Record excerpts:
───
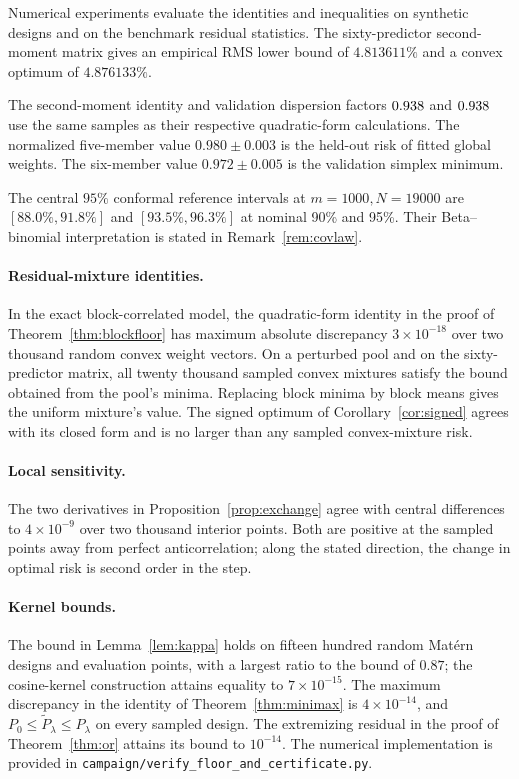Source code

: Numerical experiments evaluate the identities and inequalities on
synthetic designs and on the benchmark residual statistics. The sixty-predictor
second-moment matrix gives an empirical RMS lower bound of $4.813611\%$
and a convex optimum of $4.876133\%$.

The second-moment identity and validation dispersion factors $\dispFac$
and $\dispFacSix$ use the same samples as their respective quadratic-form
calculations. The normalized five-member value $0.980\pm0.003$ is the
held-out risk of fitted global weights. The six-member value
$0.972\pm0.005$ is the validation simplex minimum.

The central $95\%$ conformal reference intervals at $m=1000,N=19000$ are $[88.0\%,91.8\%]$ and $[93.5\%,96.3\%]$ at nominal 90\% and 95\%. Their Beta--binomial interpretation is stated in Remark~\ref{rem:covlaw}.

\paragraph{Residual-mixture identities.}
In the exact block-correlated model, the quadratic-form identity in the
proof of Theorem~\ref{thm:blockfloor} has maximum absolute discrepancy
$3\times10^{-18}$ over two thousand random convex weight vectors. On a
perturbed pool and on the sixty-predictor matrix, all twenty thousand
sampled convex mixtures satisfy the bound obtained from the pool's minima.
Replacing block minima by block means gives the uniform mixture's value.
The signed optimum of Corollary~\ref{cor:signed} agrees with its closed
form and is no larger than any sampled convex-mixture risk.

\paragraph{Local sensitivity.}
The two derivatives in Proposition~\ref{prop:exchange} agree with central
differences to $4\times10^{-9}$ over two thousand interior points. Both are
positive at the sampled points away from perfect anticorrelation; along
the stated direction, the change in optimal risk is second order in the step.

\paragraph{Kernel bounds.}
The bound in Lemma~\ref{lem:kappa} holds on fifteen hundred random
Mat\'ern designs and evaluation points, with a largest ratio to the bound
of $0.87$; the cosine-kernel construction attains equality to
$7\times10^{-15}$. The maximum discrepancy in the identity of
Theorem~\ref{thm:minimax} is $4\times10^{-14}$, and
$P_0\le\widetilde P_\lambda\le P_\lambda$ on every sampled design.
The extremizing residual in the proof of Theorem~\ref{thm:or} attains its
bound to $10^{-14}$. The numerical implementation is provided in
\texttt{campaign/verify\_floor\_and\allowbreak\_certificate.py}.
───
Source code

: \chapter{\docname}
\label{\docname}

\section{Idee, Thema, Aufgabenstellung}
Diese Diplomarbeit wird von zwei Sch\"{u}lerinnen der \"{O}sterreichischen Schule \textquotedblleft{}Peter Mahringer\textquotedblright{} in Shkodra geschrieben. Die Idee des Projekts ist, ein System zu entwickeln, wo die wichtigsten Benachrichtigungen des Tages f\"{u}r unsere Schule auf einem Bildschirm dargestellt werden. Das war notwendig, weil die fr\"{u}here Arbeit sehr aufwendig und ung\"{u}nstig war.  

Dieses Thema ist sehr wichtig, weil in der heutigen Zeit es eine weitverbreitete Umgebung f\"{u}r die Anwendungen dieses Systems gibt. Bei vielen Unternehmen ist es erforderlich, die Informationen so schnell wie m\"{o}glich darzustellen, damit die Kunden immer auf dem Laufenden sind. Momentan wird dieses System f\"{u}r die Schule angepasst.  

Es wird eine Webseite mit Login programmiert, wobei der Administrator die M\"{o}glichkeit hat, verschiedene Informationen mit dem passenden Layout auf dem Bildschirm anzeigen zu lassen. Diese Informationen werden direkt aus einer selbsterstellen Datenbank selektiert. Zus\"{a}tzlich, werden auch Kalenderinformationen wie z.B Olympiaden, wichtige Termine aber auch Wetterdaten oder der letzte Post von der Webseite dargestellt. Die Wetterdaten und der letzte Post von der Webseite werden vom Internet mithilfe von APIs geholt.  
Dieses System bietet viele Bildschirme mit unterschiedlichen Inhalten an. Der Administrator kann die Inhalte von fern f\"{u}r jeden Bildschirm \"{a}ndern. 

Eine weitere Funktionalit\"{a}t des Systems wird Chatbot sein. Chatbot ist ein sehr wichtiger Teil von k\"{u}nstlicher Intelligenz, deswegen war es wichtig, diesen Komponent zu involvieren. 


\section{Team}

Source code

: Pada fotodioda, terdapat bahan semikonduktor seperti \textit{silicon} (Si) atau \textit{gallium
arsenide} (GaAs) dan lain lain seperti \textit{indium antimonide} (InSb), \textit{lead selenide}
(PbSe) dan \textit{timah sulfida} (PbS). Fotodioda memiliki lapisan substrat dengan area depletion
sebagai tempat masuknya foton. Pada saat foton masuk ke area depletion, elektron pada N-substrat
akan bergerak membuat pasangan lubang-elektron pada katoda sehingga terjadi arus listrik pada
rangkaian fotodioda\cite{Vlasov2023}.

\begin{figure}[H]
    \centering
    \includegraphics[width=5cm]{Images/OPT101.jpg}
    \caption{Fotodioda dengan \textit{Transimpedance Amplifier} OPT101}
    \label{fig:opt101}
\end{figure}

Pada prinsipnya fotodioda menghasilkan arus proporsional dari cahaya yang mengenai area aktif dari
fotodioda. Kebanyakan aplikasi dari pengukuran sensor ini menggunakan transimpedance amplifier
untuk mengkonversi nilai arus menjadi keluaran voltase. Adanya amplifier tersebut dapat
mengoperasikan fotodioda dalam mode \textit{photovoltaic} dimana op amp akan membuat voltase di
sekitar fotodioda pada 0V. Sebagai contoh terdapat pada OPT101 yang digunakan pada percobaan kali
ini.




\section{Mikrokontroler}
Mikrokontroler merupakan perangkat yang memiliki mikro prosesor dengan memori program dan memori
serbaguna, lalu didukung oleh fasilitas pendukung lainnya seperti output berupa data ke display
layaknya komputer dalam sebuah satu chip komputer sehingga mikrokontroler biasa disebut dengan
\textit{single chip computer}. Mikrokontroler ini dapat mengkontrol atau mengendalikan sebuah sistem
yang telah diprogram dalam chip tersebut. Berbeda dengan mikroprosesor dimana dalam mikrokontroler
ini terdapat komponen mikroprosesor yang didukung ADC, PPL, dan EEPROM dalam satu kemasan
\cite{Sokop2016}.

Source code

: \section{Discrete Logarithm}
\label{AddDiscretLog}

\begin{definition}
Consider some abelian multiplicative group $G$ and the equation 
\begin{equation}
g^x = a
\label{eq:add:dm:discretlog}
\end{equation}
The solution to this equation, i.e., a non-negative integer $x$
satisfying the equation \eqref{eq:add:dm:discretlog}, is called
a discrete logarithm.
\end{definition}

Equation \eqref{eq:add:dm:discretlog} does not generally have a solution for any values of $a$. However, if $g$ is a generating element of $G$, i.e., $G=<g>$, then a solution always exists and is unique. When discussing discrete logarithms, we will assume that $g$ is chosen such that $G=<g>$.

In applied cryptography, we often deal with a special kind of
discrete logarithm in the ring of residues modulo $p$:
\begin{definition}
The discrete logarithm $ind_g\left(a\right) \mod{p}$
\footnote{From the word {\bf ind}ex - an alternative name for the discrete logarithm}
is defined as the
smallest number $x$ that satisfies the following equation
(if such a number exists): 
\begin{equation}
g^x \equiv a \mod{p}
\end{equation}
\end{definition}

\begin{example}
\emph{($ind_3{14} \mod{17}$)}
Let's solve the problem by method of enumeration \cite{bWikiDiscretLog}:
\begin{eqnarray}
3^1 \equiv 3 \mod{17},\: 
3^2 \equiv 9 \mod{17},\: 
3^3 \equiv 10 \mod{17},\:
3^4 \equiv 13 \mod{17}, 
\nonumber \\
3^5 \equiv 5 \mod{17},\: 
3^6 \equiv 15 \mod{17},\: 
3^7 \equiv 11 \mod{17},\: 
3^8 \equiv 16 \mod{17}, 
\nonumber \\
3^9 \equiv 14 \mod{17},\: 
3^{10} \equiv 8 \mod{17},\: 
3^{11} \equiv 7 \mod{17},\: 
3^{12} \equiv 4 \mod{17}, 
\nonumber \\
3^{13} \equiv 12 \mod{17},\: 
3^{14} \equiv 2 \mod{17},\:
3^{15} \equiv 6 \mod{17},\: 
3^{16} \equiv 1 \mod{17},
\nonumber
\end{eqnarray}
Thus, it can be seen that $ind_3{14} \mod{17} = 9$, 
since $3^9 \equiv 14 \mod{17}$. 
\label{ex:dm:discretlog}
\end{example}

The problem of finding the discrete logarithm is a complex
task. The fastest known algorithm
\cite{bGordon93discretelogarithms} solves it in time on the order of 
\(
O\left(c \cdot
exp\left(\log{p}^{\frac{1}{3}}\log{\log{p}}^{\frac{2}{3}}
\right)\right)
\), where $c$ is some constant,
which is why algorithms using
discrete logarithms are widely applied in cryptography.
───
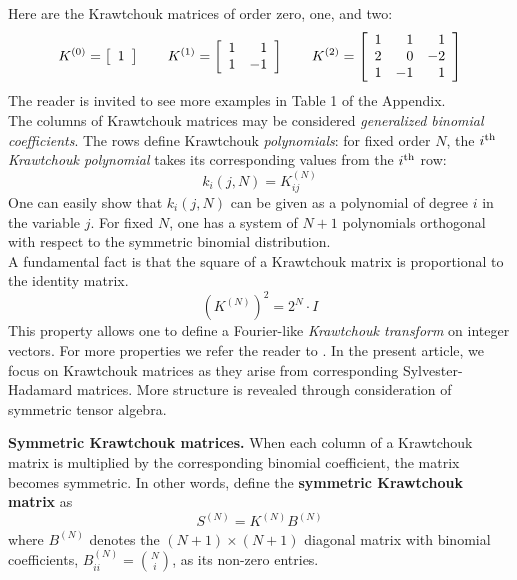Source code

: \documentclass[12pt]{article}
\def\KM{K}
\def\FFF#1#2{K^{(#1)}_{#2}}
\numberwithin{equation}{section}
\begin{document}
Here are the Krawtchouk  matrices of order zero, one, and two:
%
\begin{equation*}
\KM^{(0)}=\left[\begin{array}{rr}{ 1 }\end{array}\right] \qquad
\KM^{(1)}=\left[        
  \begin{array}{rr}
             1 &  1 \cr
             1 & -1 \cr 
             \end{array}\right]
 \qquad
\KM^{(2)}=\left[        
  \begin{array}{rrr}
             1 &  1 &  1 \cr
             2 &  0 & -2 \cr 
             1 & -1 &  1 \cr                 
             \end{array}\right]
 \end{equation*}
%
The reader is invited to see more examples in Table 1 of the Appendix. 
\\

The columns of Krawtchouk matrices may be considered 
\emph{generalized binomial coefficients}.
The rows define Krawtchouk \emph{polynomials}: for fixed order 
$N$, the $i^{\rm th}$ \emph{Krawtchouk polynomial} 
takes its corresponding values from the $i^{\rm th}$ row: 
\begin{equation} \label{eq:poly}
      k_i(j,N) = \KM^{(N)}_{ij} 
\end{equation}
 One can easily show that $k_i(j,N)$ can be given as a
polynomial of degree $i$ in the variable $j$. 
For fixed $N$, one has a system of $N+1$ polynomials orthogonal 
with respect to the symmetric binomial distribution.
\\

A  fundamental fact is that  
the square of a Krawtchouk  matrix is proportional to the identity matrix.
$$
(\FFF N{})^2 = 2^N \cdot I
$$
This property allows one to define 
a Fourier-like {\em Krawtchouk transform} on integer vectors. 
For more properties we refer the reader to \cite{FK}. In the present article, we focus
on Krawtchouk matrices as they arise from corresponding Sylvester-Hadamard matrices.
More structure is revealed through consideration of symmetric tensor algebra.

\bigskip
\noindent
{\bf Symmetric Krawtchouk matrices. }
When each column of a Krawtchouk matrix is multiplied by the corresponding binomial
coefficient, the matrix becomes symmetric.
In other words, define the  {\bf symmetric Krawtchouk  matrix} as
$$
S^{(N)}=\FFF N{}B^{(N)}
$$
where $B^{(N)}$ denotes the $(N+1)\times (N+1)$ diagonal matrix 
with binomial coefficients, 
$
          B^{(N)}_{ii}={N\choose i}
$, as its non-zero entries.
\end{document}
───
What the exercise asks:
Show all lines above holding "designs".

Output for this task:
synthetic designs and on the benchmark residual statistics. The sixty-predictor
Mat\'ern designs and evaluation points, with a largest ratio to the bound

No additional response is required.